Bitcoin plunged from $98,000 to below $88,000, a 10% drop, as it tracked broader risk-off sentiment. The selloff intensified when over $763 million in leveraged positions were liquidated within 12 hours. While gold surged to record highs, Bitcoin's collapse definitively undermined the "digital gold" narrative during genuine geopolitical stress.

Bitcoin Slumps Amid Geopolitical Tension (Source: Bloomberg)

The S&P 500 dropped 2.1% to erase its entire year-to-date gain, while the Nasdaq fell 2.4% and the Dow plunged 870 points in what traders called a "fear trade." The VIX spiked to 20.99, its highest since mid-November. Mega-cap tech stocks led the decline as investors reassessed valuations amid policy uncertainty.

US Stocks Erase Year-to-Date Gains (Source: Bloomberg)

Japan's 30-year bond yields surged 38 basis points in two days, the largest move since April's tariff chaos. As the largest foreign holder of US Treasuries with $1.2 trillion, Japan's bond turmoil pushed the US 30-year yield to 4.95%, a four-month high. This contagion threatens borrowing costs across the American economy, from mortgage rates to corporate debt financing, while also raising the specter that Japan, and potentially other foreign holders, may need to liquidate US Treasury holdings to stabilize their own bond markets.

Treasuries Slump After Japanese Selloff (Source: Bloomberg)

Gold surged to a new all-time high as investors sought safety. Crucially, capital flowed into gold rather than US Treasuries, a historic shift as investors questioned whether US assets still deserve safe-haven status when Washington itself is the source of uncertainty. This decoupling represents a fundamental change in global capital flows.
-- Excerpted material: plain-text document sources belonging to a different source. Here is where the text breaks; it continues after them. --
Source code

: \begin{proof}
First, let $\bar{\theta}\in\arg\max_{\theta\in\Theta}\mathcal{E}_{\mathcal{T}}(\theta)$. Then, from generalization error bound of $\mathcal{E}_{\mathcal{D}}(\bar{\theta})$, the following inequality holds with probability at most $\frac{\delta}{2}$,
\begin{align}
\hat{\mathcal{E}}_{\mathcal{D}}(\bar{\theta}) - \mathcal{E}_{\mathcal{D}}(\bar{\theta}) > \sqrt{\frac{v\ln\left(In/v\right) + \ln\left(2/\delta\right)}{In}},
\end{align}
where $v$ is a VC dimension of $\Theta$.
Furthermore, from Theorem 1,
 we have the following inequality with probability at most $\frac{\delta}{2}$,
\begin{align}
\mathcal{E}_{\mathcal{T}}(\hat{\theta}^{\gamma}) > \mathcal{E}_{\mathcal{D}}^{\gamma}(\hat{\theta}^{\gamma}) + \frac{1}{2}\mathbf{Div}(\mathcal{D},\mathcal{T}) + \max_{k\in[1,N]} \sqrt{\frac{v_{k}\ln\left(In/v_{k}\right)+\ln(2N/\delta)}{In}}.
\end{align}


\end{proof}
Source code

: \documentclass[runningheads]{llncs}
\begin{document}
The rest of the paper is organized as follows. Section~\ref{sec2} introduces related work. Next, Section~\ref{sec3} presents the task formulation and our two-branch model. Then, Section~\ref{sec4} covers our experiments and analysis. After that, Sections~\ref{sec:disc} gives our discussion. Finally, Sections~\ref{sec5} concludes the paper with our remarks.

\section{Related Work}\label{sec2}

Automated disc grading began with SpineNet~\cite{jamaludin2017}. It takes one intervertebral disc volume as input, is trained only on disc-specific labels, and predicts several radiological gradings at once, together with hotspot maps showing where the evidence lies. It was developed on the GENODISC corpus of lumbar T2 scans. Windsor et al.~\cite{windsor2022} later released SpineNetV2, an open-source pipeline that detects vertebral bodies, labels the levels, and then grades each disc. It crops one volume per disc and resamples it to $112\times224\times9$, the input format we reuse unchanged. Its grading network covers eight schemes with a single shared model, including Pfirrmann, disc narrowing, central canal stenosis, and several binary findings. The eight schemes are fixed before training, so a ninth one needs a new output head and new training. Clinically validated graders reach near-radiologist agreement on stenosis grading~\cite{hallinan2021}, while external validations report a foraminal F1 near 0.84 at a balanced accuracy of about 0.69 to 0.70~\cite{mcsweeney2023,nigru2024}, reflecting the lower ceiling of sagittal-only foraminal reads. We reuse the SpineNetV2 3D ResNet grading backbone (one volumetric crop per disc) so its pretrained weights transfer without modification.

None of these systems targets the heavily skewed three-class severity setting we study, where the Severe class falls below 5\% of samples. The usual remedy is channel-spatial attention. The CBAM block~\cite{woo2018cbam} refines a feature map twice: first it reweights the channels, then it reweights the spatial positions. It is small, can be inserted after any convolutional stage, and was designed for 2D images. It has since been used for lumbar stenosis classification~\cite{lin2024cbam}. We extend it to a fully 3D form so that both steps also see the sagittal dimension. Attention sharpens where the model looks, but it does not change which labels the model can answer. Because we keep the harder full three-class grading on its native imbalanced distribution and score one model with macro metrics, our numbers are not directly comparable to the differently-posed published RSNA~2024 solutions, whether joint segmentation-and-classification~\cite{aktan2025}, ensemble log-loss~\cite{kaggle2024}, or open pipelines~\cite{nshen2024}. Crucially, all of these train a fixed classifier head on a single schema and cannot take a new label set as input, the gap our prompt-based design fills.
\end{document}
These 48 hours exposed critical flaws in portfolio construction for both crypto and macro investors. Bitcoin's 10% collapse while gold hit record highs definitively proves crypto remains a leveraged liquidity bet, not a geopolitical hedge. For macro investors, the simultaneous selloff across US stocks, bonds, and the dollar signals a regime change where traditional correlations break down and Washington itself becomes the primary risk factor.